A question. When I lived in Central South NJ (2008-2017) we were offered totally free installation of solar panels by the Utility company and many folks took advantage of it. Excess power was returned to the company and the rates were guaranteed not to go up for a fairly high number of years.
Did you have any offers like that in your case?
My power company charges a large monthly fee for solar users to subscribe to a service that pays us very little for the kWh we sell back to them. So that whole buyback thing ain't on the table for me at all. I don't sell back any power to them. My math on my system paying for itself in the long run is based on how much power I produce on my own, thus freeing me from having to buy as much from the power co., and assuming a 3% inflation rate on power rates which means it saves me more dollars next year, then more the next, etc. (Though I'm afraid of energy spikes of a lot more than 3%, which is really the whole reason I did this, as a hedge in case the Dims make our power rates "necessarily skyrocket" like Obama and Occasional Cortex promise).

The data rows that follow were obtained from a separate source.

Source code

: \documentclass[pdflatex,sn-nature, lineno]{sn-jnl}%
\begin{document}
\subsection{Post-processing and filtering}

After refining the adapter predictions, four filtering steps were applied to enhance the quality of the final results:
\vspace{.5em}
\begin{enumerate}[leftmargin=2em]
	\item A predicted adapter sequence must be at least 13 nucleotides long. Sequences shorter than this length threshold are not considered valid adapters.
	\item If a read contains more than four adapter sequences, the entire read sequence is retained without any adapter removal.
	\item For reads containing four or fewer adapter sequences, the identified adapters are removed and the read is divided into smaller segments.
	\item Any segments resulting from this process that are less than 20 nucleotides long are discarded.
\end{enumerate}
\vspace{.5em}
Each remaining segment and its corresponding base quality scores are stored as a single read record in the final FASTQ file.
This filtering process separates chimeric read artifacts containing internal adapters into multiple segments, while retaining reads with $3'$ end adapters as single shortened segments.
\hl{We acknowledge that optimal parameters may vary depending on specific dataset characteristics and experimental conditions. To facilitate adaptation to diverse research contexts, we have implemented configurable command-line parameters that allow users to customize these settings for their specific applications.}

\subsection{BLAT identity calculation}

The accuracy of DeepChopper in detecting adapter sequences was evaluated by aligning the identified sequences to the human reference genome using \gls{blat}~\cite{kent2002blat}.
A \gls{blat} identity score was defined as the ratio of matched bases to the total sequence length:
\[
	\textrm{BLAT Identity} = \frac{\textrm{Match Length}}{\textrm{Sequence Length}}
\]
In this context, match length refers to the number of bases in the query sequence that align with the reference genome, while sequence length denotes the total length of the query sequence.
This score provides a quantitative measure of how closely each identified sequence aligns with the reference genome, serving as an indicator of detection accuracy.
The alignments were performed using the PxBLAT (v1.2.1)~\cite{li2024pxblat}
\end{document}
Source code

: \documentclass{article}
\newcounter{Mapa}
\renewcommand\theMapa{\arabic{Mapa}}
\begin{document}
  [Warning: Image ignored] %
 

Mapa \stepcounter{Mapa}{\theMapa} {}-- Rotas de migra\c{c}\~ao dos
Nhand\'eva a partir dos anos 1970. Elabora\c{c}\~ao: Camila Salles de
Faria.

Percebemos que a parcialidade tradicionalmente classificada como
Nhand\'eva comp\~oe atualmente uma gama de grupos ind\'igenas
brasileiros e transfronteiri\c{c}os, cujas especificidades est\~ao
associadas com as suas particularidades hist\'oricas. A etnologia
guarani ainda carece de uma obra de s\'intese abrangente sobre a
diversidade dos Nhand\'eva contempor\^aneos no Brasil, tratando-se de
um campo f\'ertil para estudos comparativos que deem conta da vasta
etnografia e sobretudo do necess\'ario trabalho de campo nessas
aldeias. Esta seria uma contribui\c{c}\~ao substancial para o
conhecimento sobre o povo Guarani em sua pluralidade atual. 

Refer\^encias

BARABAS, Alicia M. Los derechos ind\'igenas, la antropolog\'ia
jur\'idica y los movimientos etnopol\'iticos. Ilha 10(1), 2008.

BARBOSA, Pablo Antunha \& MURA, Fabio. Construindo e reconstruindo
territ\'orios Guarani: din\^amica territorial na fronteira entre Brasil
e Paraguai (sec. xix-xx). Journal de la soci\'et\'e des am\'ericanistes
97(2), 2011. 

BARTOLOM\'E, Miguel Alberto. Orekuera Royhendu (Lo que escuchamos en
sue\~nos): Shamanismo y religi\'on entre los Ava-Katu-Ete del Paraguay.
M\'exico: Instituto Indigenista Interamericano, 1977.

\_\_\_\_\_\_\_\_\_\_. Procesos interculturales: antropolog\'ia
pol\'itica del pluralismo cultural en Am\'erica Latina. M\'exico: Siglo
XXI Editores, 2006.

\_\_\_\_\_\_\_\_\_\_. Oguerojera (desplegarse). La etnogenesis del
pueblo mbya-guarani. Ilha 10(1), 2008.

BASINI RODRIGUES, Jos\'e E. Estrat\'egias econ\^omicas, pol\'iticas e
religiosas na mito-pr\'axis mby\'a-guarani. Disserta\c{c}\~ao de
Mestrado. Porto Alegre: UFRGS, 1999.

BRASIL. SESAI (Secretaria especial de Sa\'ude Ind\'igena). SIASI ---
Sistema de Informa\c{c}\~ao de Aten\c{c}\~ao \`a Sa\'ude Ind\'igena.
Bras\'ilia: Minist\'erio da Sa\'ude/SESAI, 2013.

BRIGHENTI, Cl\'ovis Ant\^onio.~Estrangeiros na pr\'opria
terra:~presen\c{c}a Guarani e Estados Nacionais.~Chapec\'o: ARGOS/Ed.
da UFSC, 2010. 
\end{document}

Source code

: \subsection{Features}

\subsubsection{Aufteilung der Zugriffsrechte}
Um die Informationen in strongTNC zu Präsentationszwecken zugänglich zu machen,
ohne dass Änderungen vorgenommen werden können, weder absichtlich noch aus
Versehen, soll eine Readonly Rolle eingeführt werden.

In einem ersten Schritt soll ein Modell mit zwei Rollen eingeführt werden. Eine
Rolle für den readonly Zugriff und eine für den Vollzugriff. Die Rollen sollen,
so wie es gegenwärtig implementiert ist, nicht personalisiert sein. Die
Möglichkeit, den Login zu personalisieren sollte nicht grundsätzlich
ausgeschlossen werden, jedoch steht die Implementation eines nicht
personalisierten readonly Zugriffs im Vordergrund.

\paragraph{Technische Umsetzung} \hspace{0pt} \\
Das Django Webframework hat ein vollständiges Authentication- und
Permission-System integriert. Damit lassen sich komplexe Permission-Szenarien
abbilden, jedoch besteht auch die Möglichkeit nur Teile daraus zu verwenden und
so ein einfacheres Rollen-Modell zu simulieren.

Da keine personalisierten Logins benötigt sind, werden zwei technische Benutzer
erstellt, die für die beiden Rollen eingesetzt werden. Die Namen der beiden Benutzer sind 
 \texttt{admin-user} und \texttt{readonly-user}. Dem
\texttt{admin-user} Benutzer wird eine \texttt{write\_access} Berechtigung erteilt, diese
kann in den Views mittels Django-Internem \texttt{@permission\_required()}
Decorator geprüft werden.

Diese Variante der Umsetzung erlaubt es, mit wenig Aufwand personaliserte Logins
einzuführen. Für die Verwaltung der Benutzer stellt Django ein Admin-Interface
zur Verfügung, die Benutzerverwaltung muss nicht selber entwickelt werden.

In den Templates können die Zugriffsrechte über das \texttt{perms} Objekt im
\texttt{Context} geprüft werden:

But that works for me only because everything else lines up correctly. I have a metal roof (no need to remove my solar panels every 10 years to replace a shingle roof). I live in the south where we have plenty of sun and most of our power consumption is for A/C that runs even more during the part of the year we have the most sun (summer) and more during the day than at night. Part of my roof faces the south (so my solar panels are pointing more directly at the sun, especially during the winter). And no trees shade my roof. If you don't have all of those variables working in your favor, solar probably won't be worth it.